To do so I want to use the dot product which works perfectly fine when looping over the two first dimensions of the arrays (for loop in python can be slow). Therefore I would like to use a numpy function.

I found that np.tensordot allows to perform dot product element-wise. However, I do not succeed to use its axes argument:

import numpy as np

def average_angular_error_vec(estimated_oc : np.array, target_oc : np.array):
    estimated_oc = np.float64(estimated_oc)
    target_oc = np.float64(target_oc)

    norm1 = np.linalg.norm(estimated_oc, axis=2)
    norm2 = np.linalg.norm(target_oc, axis=2)
    norm1 = norm1[..., np.newaxis]
    norm2 = norm2[..., np.newaxis]

    unit_vector1 = np.divide(estimated_oc, norm1)
    unit_vector2 = np.divide(target_oc, norm2)

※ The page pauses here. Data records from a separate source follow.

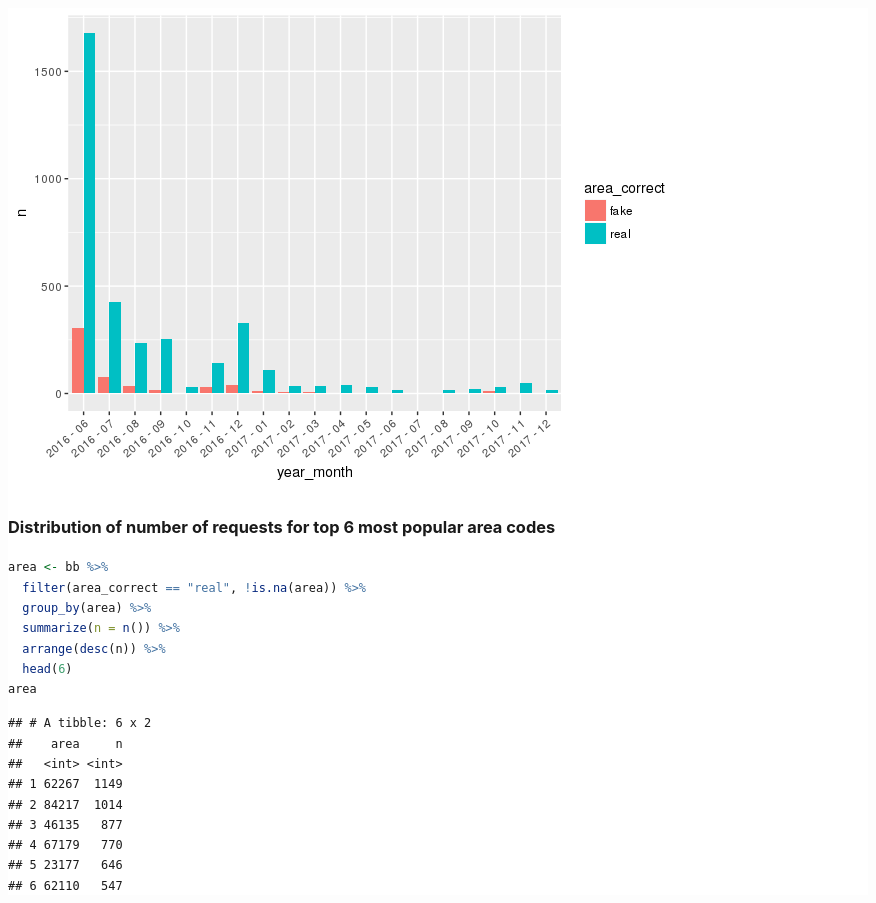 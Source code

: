 ![](Error___Else_files/figure-markdown_github/unnamed-chunk-18-1.png)

### Distribution of number of requests for top 6 most popular area codes

``` r
area <- bb %>%
  filter(area_correct == "real", !is.na(area)) %>%
  group_by(area) %>%
  summarize(n = n()) %>%
  arrange(desc(n)) %>%
  head(6)
area
```

    ## # A tibble: 6 x 2
    ##    area     n
    ##   <int> <int>
    ## 1 62267  1149
    ## 2 84217  1014
    ## 3 46135   877
    ## 4 67179   770
    ## 5 23177   646
    ## 6 62110   547
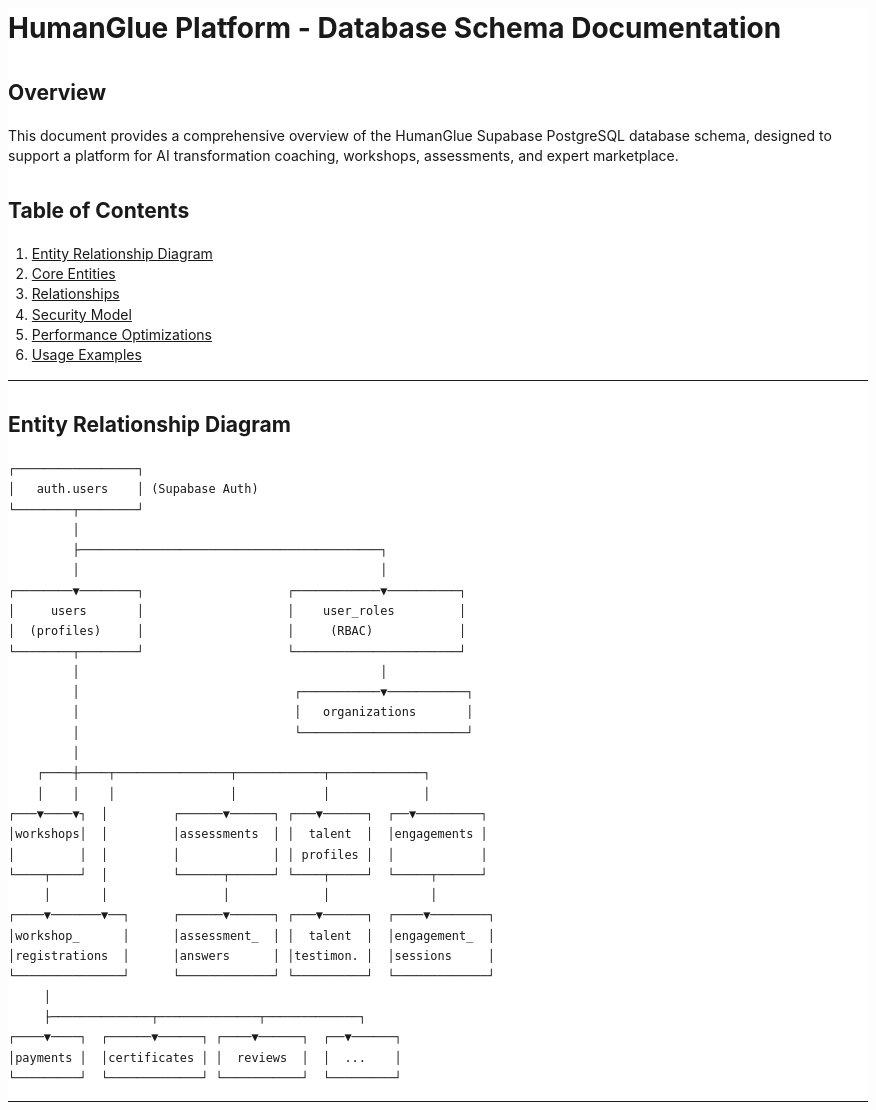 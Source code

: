 # HumanGlue Platform - Database Schema Documentation

## Overview

This document provides a comprehensive overview of the HumanGlue Supabase PostgreSQL database schema, designed to support a platform for AI transformation coaching, workshops, assessments, and expert marketplace.

## Table of Contents

1. [Entity Relationship Diagram](#entity-relationship-diagram)
2. [Core Entities](#core-entities)
3. [Relationships](#relationships)
4. [Security Model](#security-model)
5. [Performance Optimizations](#performance-optimizations)
6. [Usage Examples](#usage-examples)

---

## Entity Relationship Diagram

```
┌─────────────────┐
│   auth.users    │ (Supabase Auth)
└────────┬────────┘
         │
         ├──────────────────────────────────────────┐
         │                                          │
┌────────▼────────┐                    ┌────────────▼──────────┐
│     users       │                    │    user_roles         │
│  (profiles)     │                    │     (RBAC)            │
└────────┬────────┘                    └───────────────────────┘
         │                                          │
         │                              ┌───────────▼───────────┐
         │                              │   organizations       │
         │                              └───────────────────────┘
         │
    ┌────┼────┬────────────────┬────────────┬─────────────┐
    │    │    │                │            │             │
┌───▼────▼┐  │         ┌──────▼──────┐ ┌───▼──────┐  ┌──▼─────────┐
│workshops│  │         │assessments  │ │  talent  │  │engagements │
│         │  │         │             │ │ profiles │  │            │
└────┬────┘  │         └──────┬──────┘ └────┬─────┘  └─────┬──────┘
     │       │                │             │              │
┌────▼───────▼──┐      ┌──────▼──────┐ ┌───▼──────┐  ┌────▼────────┐
│workshop_      │      │assessment_  │ │  talent  │  │engagement_  │
│registrations  │      │answers      │ │testimon. │  │sessions     │
└───────────────┘      └─────────────┘ └──────────┘  └─────────────┘
     │
     ├──────────────┬──────────────┬─────────────┐
┌────▼────┐  ┌──────▼──────┐ ┌────▼──────┐  ┌──▼──────┐
│payments │  │certificates │ │  reviews  │  │  ...    │
└─────────┘  └─────────────┘ └───────────┘  └─────────┘
```

---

    dot_product = np.tensordot(unit_vector1, unit_vector2, axes=2)
    angle = np.arccos(dot_product)

    return np.mean(angle)

I have the following error :

ValueError: shape-mismatch for sum

Below is my function which computes the average angular error correctly:

def average_angular_error(estimated_oc : np.array, target_oc : np.array):
    h, w, c = target_oc.shape
    r = np.zeros((h, w), dtype="float64")

    estimated_oc = np.float64(estimated_oc)
    target_oc = np.float64(target_oc)

    for i in range(h):
        for j in range(w):

            unit_vector_1 = estimated_oc[i][j] / np.linalg.norm(estimated_oc[i][j])
            unit_vector_2 = target_oc[i][j] / np.linalg.norm(target_oc[i][j])
            dot_product = np.dot(unit_vector_1, unit_vector_2)

            angle = np.arccos(dot_product)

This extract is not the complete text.